*What you should do*. Check each line of the data, and copy those where "terminaison" appears.

*Dataset extract*.
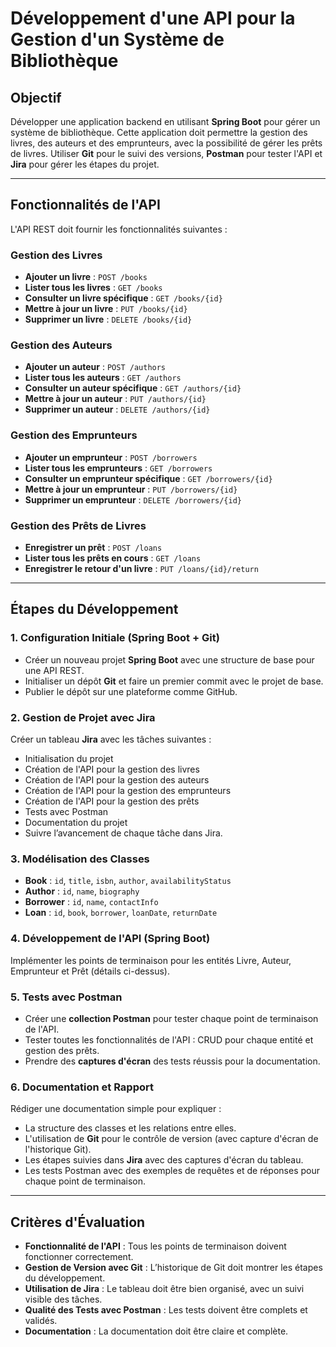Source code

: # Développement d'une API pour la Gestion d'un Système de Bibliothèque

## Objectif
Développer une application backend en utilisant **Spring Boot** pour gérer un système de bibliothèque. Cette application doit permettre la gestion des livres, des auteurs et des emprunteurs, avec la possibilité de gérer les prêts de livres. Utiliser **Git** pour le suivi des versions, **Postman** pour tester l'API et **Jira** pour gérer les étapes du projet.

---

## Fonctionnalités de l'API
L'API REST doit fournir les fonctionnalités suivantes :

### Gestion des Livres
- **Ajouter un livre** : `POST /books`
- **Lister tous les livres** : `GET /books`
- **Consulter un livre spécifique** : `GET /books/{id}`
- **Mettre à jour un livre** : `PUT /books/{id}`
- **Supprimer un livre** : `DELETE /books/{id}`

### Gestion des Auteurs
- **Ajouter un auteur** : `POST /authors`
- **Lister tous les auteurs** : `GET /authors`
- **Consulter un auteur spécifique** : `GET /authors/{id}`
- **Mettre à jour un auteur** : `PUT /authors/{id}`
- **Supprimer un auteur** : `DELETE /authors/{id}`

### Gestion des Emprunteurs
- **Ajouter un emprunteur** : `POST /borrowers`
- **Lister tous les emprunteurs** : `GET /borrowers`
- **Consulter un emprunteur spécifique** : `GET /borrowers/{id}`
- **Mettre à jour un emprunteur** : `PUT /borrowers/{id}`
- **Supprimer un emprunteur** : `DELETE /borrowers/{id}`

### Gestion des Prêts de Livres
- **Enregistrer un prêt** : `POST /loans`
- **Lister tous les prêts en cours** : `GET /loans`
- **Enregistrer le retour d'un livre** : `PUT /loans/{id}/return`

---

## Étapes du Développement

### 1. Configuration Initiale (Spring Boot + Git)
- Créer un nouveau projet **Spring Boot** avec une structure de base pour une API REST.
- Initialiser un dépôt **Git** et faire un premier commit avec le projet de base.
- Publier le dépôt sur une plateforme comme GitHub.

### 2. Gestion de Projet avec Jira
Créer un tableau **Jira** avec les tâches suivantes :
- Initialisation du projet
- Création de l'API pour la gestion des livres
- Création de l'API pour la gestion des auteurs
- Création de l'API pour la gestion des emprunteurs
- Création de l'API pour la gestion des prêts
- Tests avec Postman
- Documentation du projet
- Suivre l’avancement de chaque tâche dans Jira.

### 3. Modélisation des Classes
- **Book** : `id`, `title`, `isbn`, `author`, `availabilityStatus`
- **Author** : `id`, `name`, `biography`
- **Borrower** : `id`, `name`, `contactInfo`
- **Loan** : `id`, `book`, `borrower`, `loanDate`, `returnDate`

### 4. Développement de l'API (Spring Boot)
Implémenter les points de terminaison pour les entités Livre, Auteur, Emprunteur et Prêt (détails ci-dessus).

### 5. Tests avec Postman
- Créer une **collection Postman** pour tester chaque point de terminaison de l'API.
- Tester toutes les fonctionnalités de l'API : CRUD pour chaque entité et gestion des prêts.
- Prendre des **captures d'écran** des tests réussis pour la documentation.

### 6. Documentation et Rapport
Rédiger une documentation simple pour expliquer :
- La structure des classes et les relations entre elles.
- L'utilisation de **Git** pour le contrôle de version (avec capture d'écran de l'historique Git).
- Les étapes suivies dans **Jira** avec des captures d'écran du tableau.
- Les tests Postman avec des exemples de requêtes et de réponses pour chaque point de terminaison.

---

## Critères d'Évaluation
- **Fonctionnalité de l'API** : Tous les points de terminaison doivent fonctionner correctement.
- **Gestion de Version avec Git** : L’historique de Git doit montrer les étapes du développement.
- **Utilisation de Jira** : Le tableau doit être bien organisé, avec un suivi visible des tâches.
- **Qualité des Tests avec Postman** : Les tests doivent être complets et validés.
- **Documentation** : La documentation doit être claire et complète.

*Written solution*.
Implémenter les points de terminaison pour les entités Livre, Auteur, Emprunteur et Prêt (détails ci-dessus).
- Créer une **collection Postman** pour tester chaque point de terminaison de l'API.
- Les tests Postman avec des exemples de requêtes et de réponses pour chaque point de terminaison.
- **Fonctionnalité de l'API** : Tous les points de terminaison doivent fonctionner correctement.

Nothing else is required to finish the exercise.